Important developer notes

Code changes and recompilation

There are a few important things to keep in mind when developing Sgx-Spark:

  • Whenever you change parts of the code, obviously, you must recompile the Spark code

      sgx-spark$ mvn package -DskipTests
    

    There have been (not clearly definable) situations in which the above command did not compile all of the changed files. In this case, issue:

      sgx-spark$ mvn clean package -DskipTests
    
  • After making changes to the Sgx-Spark code and after compiling the Java/Scala code (see above), you always need to rebuild the lkl image that will be used by sgx-lkl:

      sgx-spark/lkl$ make clean all
    
  • If you changed parts of the Hadoop code (in directory hadoop-2.6.5-src), you will also need to copy the resulting *jar file:

      sgx-spark$ cp hadoop-2.6.5-src/hadoop-common-project/hadoop-common/target/hadoop-common-2.6.5.jar assembly/target/scala-2.11/jars/
    
  • Lastly, do not forget to remove all related shared memory files in /dev/shm/ before running your next experiment!

Running without sgx-lkl

Development with sgx-lkl can be tedious. For development purposes, a special flag allows to run the enclave-side of Sgx-Spark in a regular JVM rather than on top of sgx-lkl. To make use of this feature, run the enclave JVMs using scripts worker-enclave-nosgx.sh and driver-enclave-nosgx.sh.

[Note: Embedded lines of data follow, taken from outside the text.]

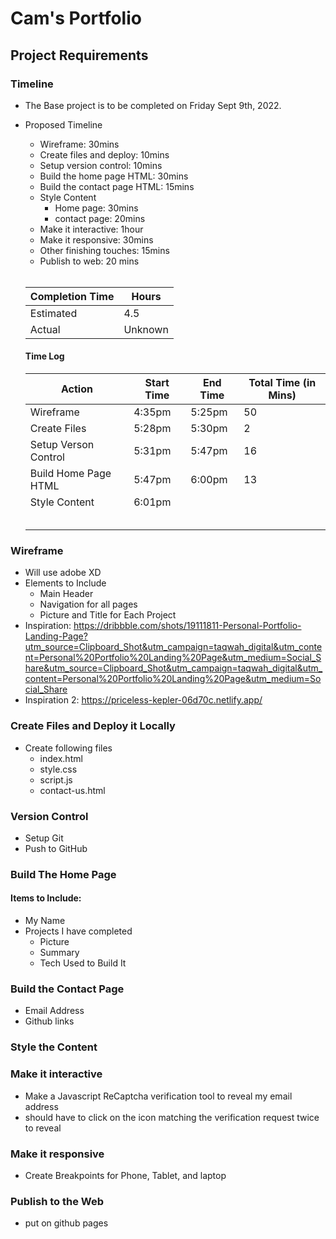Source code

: # Cam's Portfolio
## Project Requirements
### Timeline
- The Base project is to be completed on Friday Sept 9th, 2022. 
- Proposed Timeline
    - Wireframe: 30mins  
    - Create files and deploy: 10mins
    - Setup version control: 10mins
    - Build the home page HTML: 30mins
    - Build the contact page HTML: 15mins
    - Style Content
        - Home page: 30mins
        - contact page: 20mins
    - Make it interactive: 1hour
    - Make it responsive: 30mins
    - Other finishing touches: 15mins 
    - Publish to web: 20 mins<br><br>
    
    |  Completion Time  | Hours   |
    |   ----------------|---------|
    | Estimated         | 4.5     |
    | Actual            | Unknown |

    #### Time Log

    | Action              | Start Time | End Time | Total Time (in Mins) |
    |---------------------|------------|----------|----------------------|
    |Wireframe            | 4:35pm     | 5:25pm   | 50                   |
    |Create Files         |5:28pm      | 5:30pm   | 2                    |
    |Setup Verson Control | 5:31pm     | 5:47pm   | 16                   |
    |Build Home Page HTML | 5:47pm     | 6:00pm   | 13                   |
    |Style Content        | 6:01pm     |          |                      |
    |                     |            |          |                      |
    |                     |            |          |                      |
    |                     |            |          |                      |
    |                     |            |          |                      |
    |                     |            |          |                      |


### Wireframe
- Will use adobe XD
- Elements to Include
    - Main Header
    - Navigation for all pages
    - Picture and Title for Each Project
- Inspiration: https://dribbble.com/shots/19111811-Personal-Portfolio-Landing-Page?utm_source=Clipboard_Shot&utm_campaign=taqwah_digital&utm_content=Personal%20Portfolio%20Landing%20Page&utm_medium=Social_Share&utm_source=Clipboard_Shot&utm_campaign=taqwah_digital&utm_content=Personal%20Portfolio%20Landing%20Page&utm_medium=Social_Share
- Inspiration 2: https://priceless-kepler-06d70c.netlify.app/

### Create Files and Deploy it Locally
- Create following files
    - index.html
    - style.css
    - script.js
    - contact-us.html
### Version Control
- Setup Git 
- Push to GitHub
### Build The Home Page
#### Items to Include:
- My Name
- Projects I have completed
    - Picture
    - Summary
    - Tech Used to Build It
### Build the Contact Page
- Email Address
- Github links
### Style the Content
### Make it interactive
- Make a Javascript ReCaptcha verification tool to reveal my email address
- should have to click on the icon matching the verification request twice to reveal
### Make it responsive
- Create Breakpoints for Phone, Tablet, and laptop
### Publish to the Web
- put on github pages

Under the hood, these scripts set environment variable DEBUG_IS_ENCLAVE_REAL=false (defaults to true) and provide the JVM with a value for environment variable SGXLKL_SHMEM_FILE. Note that the value of SGXLKL_SHMEM_FILE must be the same as the one provided for the corresponding Worker (worker.sh) and Driver (driver.sh).